• **BRIEF**
What you output must match the entries exactly, apart from the pictures, which are left out.

• **GIVEN INFORMATION**
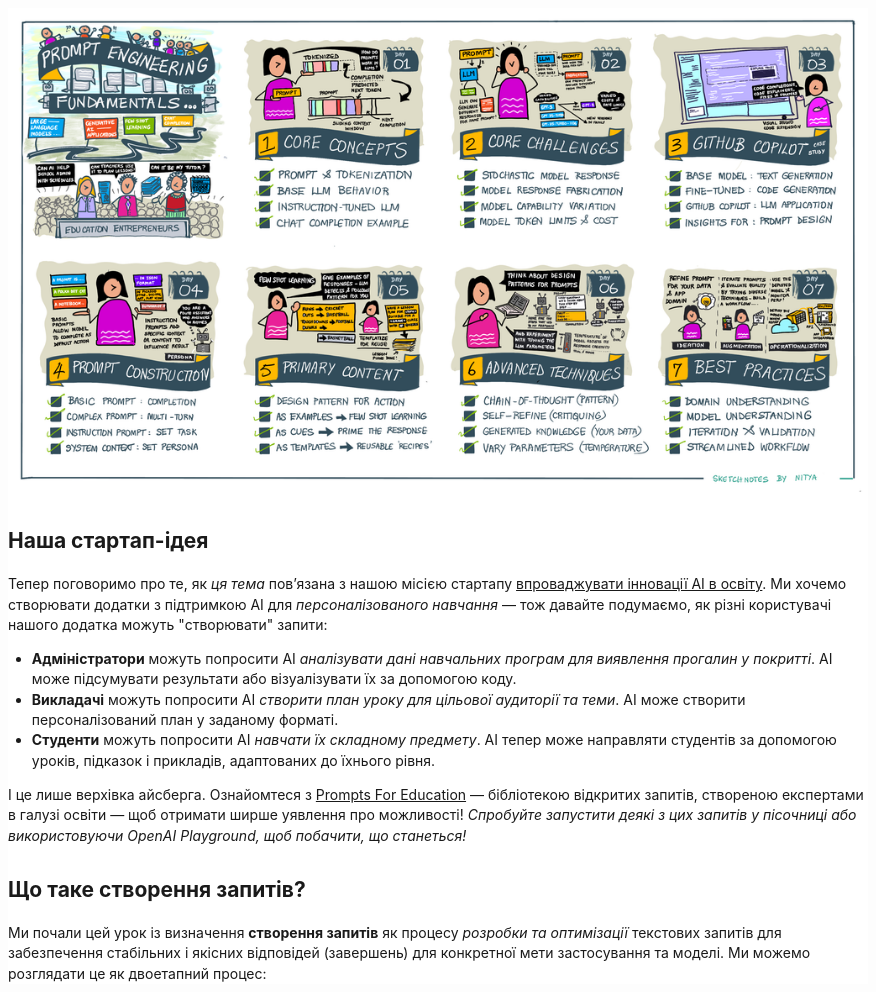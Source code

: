 ![Ілюстрований посібник зі створення запитів](../../../translated_images/04-prompt-engineering-sketchnote.d5f33336957a1e4f623b826195c2146ef4cc49974b72fa373de6929b474e8b70.uk.png)

## Наша стартап-ідея

Тепер поговоримо про те, як _ця тема_ пов’язана з нашою місією стартапу [впроваджувати інновації AI в освіту](https://educationblog.microsoft.com/2023/06/collaborating-to-bring-ai-innovation-to-education?WT.mc_id=academic-105485-koreyst). Ми хочемо створювати додатки з підтримкою AI для _персоналізованого навчання_ — тож давайте подумаємо, як різні користувачі нашого додатка можуть "створювати" запити:

- **Адміністратори** можуть попросити AI _аналізувати дані навчальних програм для виявлення прогалин у покритті_. AI може підсумувати результати або візуалізувати їх за допомогою коду.  
- **Викладачі** можуть попросити AI _створити план уроку для цільової аудиторії та теми_. AI може створити персоналізований план у заданому форматі.  
- **Студенти** можуть попросити AI _навчати їх складному предмету_. AI тепер може направляти студентів за допомогою уроків, підказок і прикладів, адаптованих до їхнього рівня.  

І це лише верхівка айсберга. Ознайомтеся з [Prompts For Education](https://github.com/microsoft/prompts-for-edu/tree/main?WT.mc_id=academic-105485-koreyst) — бібліотекою відкритих запитів, створеною експертами в галузі освіти — щоб отримати ширше уявлення про можливості! _Спробуйте запустити деякі з цих запитів у пісочниці або використовуючи OpenAI Playground, щоб побачити, що станеться!_

## Що таке створення запитів?

Ми почали цей урок із визначення **створення запитів** як процесу _розробки та оптимізації_ текстових запитів для забезпечення стабільних і якісних відповідей (завершень) для конкретної мети застосування та моделі. Ми можемо розглядати це як двоетапний процес:
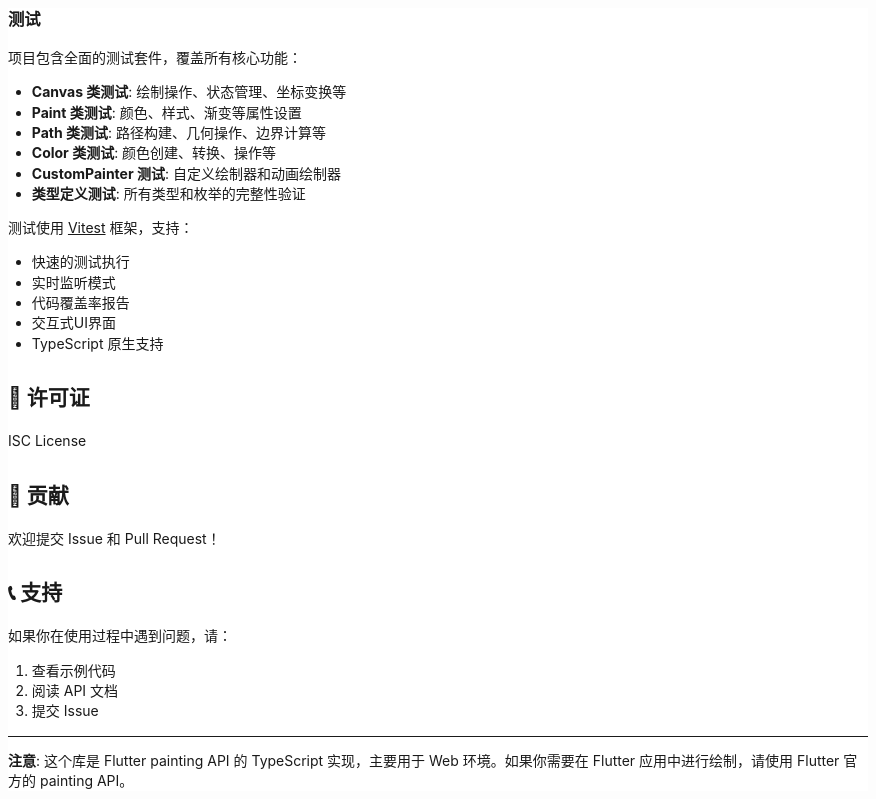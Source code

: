 ### 测试

项目包含全面的测试套件，覆盖所有核心功能：

- **Canvas 类测试**: 绘制操作、状态管理、坐标变换等
- **Paint 类测试**: 颜色、样式、渐变等属性设置
- **Path 类测试**: 路径构建、几何操作、边界计算等
- **Color 类测试**: 颜色创建、转换、操作等
- **CustomPainter 测试**: 自定义绘制器和动画绘制器
- **类型定义测试**: 所有类型和枚举的完整性验证

测试使用 [Vitest](https://vitest.dev/) 框架，支持：
- 快速的测试执行
- 实时监听模式
- 代码覆盖率报告
- 交互式UI界面
- TypeScript 原生支持

## 📄 许可证

ISC License

## 🤝 贡献

欢迎提交 Issue 和 Pull Request！

## 📞 支持

如果你在使用过程中遇到问题，请：

1. 查看示例代码
2. 阅读 API 文档
3. 提交 Issue

---

**注意**: 这个库是 Flutter painting API 的 TypeScript 实现，主要用于 Web 环境。如果你需要在 Flutter 应用中进行绘制，请使用 Flutter 官方的 painting API。
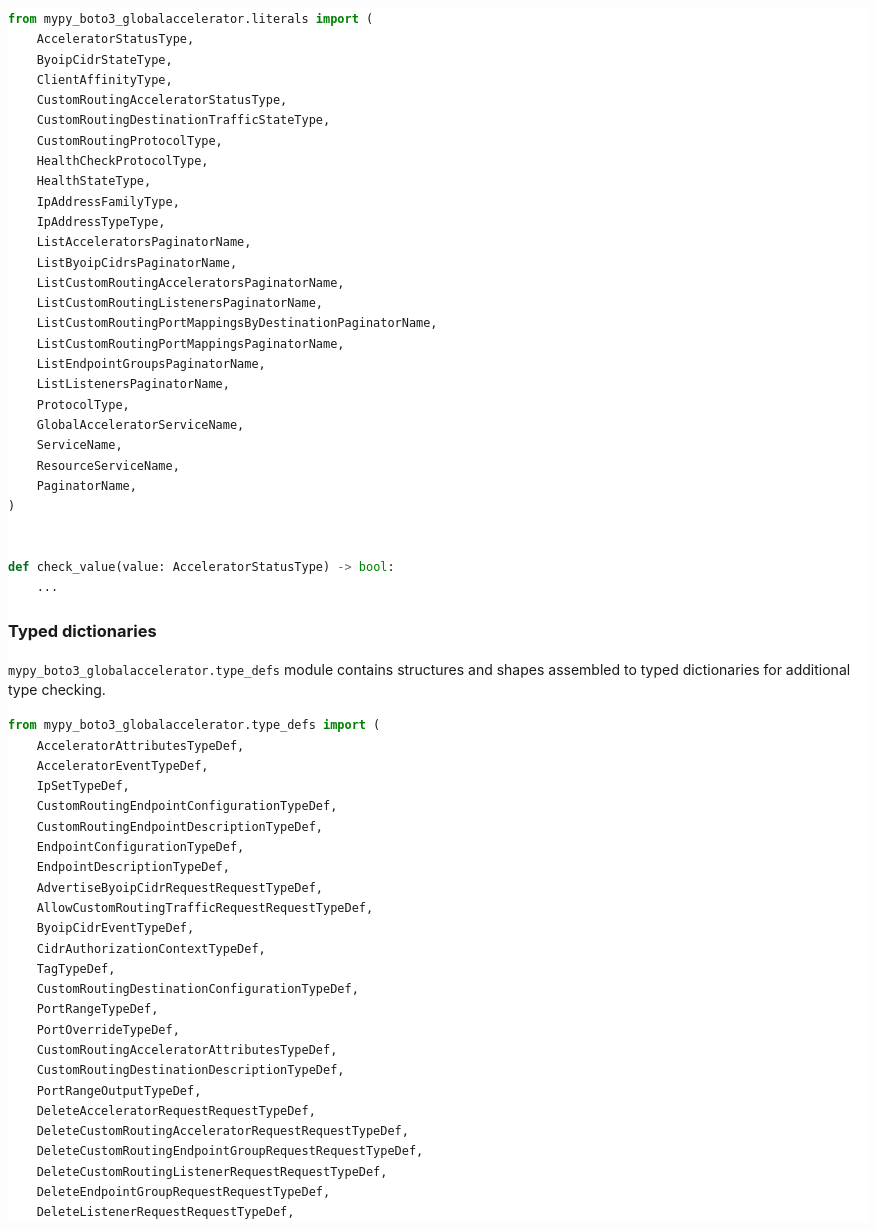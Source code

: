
 ```python
from mypy_boto3_globalaccelerator.literals import (
    AcceleratorStatusType,
    ByoipCidrStateType,
    ClientAffinityType,
    CustomRoutingAcceleratorStatusType,
    CustomRoutingDestinationTrafficStateType,
    CustomRoutingProtocolType,
    HealthCheckProtocolType,
    HealthStateType,
    IpAddressFamilyType,
    IpAddressTypeType,
    ListAcceleratorsPaginatorName,
    ListByoipCidrsPaginatorName,
    ListCustomRoutingAcceleratorsPaginatorName,
    ListCustomRoutingListenersPaginatorName,
    ListCustomRoutingPortMappingsByDestinationPaginatorName,
    ListCustomRoutingPortMappingsPaginatorName,
    ListEndpointGroupsPaginatorName,
    ListListenersPaginatorName,
    ProtocolType,
    GlobalAcceleratorServiceName,
    ServiceName,
    ResourceServiceName,
    PaginatorName,
)


def check_value(value: AcceleratorStatusType) -> bool:
    ...
```

<a id="typed-dictionaries"></a>

### Typed dictionaries

`mypy_boto3_globalaccelerator.type_defs` module contains structures and shapes
assembled to typed dictionaries for additional type checking.

```python
from mypy_boto3_globalaccelerator.type_defs import (
    AcceleratorAttributesTypeDef,
    AcceleratorEventTypeDef,
    IpSetTypeDef,
    CustomRoutingEndpointConfigurationTypeDef,
    CustomRoutingEndpointDescriptionTypeDef,
    EndpointConfigurationTypeDef,
    EndpointDescriptionTypeDef,
    AdvertiseByoipCidrRequestRequestTypeDef,
    AllowCustomRoutingTrafficRequestRequestTypeDef,
    ByoipCidrEventTypeDef,
    CidrAuthorizationContextTypeDef,
    TagTypeDef,
    CustomRoutingDestinationConfigurationTypeDef,
    PortRangeTypeDef,
    PortOverrideTypeDef,
    CustomRoutingAcceleratorAttributesTypeDef,
    CustomRoutingDestinationDescriptionTypeDef,
    PortRangeOutputTypeDef,
    DeleteAcceleratorRequestRequestTypeDef,
    DeleteCustomRoutingAcceleratorRequestRequestTypeDef,
    DeleteCustomRoutingEndpointGroupRequestRequestTypeDef,
    DeleteCustomRoutingListenerRequestRequestTypeDef,
    DeleteEndpointGroupRequestRequestTypeDef,
    DeleteListenerRequestRequestTypeDef,
```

• **SOLUTION**
Source code

: ![Ілюстрований посібник зі створення запитів](../../../translated_images/04-prompt-engineering-sketchnote.d5f33336957a1e4f623b826195c2146ef4cc49974b72fa373de6929b474e8b70.uk.png)

## Наша стартап-ідея

Тепер поговоримо про те, як _ця тема_ пов’язана з нашою місією стартапу [впроваджувати інновації AI в освіту](https://educationblog.microsoft.com/2023/06/collaborating-to-bring-ai-innovation-to-education?WT.mc_id=academic-105485-koreyst). Ми хочемо створювати додатки з підтримкою AI для _персоналізованого навчання_ — тож давайте подумаємо, як різні користувачі нашого додатка можуть "створювати" запити:

- **Адміністратори** можуть попросити AI _аналізувати дані навчальних програм для виявлення прогалин у покритті_. AI може підсумувати результати або візуалізувати їх за допомогою коду.  
- **Викладачі** можуть попросити AI _створити план уроку для цільової аудиторії та теми_. AI може створити персоналізований план у заданому форматі.  
- **Студенти** можуть попросити AI _навчати їх складному предмету_. AI тепер може направляти студентів за допомогою уроків, підказок і прикладів, адаптованих до їхнього рівня.  

І це лише верхівка айсберга. Ознайомтеся з [Prompts For Education](https://github.com/microsoft/prompts-for-edu/tree/main?WT.mc_id=academic-105485-koreyst) — бібліотекою відкритих запитів, створеною експертами в галузі освіти — щоб отримати ширше уявлення про можливості! _Спробуйте запустити деякі з цих запитів у пісочниці або використовуючи OpenAI Playground, щоб побачити, що станеться!_

## Що таке створення запитів?

Ми почали цей урок із визначення **створення запитів** як процесу _розробки та оптимізації_ текстових запитів для забезпечення стабільних і якісних відповідей (завершень) для конкретної мети застосування та моделі. Ми можемо розглядати це як двоетапний процес:
Source code

: ### 测试

项目包含全面的测试套件，覆盖所有核心功能：

- **Canvas 类测试**: 绘制操作、状态管理、坐标变换等
- **Paint 类测试**: 颜色、样式、渐变等属性设置
- **Path 类测试**: 路径构建、几何操作、边界计算等
- **Color 类测试**: 颜色创建、转换、操作等
- **CustomPainter 测试**: 自定义绘制器和动画绘制器
- **类型定义测试**: 所有类型和枚举的完整性验证

测试使用 [Vitest](https://vitest.dev/) 框架，支持：
- 快速的测试执行
- 实时监听模式
- 代码覆盖率报告
- 交互式UI界面
- TypeScript 原生支持

## 📄 许可证

ISC License

## 🤝 贡献

欢迎提交 Issue 和 Pull Request！

## 📞 支持

如果你在使用过程中遇到问题，请：

1. 查看示例代码
2. 阅读 API 文档
3. 提交 Issue

---

**注意**: 这个库是 Flutter painting API 的 TypeScript 实现，主要用于 Web 环境。如果你需要在 Flutter 应用中进行绘制，请使用 Flutter 官方的 painting API。
Source code

:
 ```python
from mypy_boto3_globalaccelerator.literals import (
    AcceleratorStatusType,
    ByoipCidrStateType,
    ClientAffinityType,
    CustomRoutingAcceleratorStatusType,
    CustomRoutingDestinationTrafficStateType,
    CustomRoutingProtocolType,
    HealthCheckProtocolType,
    HealthStateType,
    IpAddressFamilyType,
    IpAddressTypeType,
    ListAcceleratorsPaginatorName,
    ListByoipCidrsPaginatorName,
    ListCustomRoutingAcceleratorsPaginatorName,
    ListCustomRoutingListenersPaginatorName,
    ListCustomRoutingPortMappingsByDestinationPaginatorName,
    ListCustomRoutingPortMappingsPaginatorName,
    ListEndpointGroupsPaginatorName,
    ListListenersPaginatorName,
    ProtocolType,
    GlobalAcceleratorServiceName,
    ServiceName,
    ResourceServiceName,
    PaginatorName,
)


def check_value(value: AcceleratorStatusType) -> bool:
    ...
```

<a id="typed-dictionaries"></a>

### Typed dictionaries

`mypy_boto3_globalaccelerator.type_defs` module contains structures and shapes
assembled to typed dictionaries for additional type checking.

```python
from mypy_boto3_globalaccelerator.type_defs import (
    AcceleratorAttributesTypeDef,
    AcceleratorEventTypeDef,
    IpSetTypeDef,
    CustomRoutingEndpointConfigurationTypeDef,
    CustomRoutingEndpointDescriptionTypeDef,
    EndpointConfigurationTypeDef,
    EndpointDescriptionTypeDef,
    AdvertiseByoipCidrRequestRequestTypeDef,
    AllowCustomRoutingTrafficRequestRequestTypeDef,
    ByoipCidrEventTypeDef,
    CidrAuthorizationContextTypeDef,
    TagTypeDef,
    CustomRoutingDestinationConfigurationTypeDef,
    PortRangeTypeDef,
    PortOverrideTypeDef,
    CustomRoutingAcceleratorAttributesTypeDef,
    CustomRoutingDestinationDescriptionTypeDef,
    PortRangeOutputTypeDef,
    DeleteAcceleratorRequestRequestTypeDef,
    DeleteCustomRoutingAcceleratorRequestRequestTypeDef,
    DeleteCustomRoutingEndpointGroupRequestRequestTypeDef,
    DeleteCustomRoutingListenerRequestRequestTypeDef,
    DeleteEndpointGroupRequestRequestTypeDef,
    DeleteListenerRequestRequestTypeDef,
```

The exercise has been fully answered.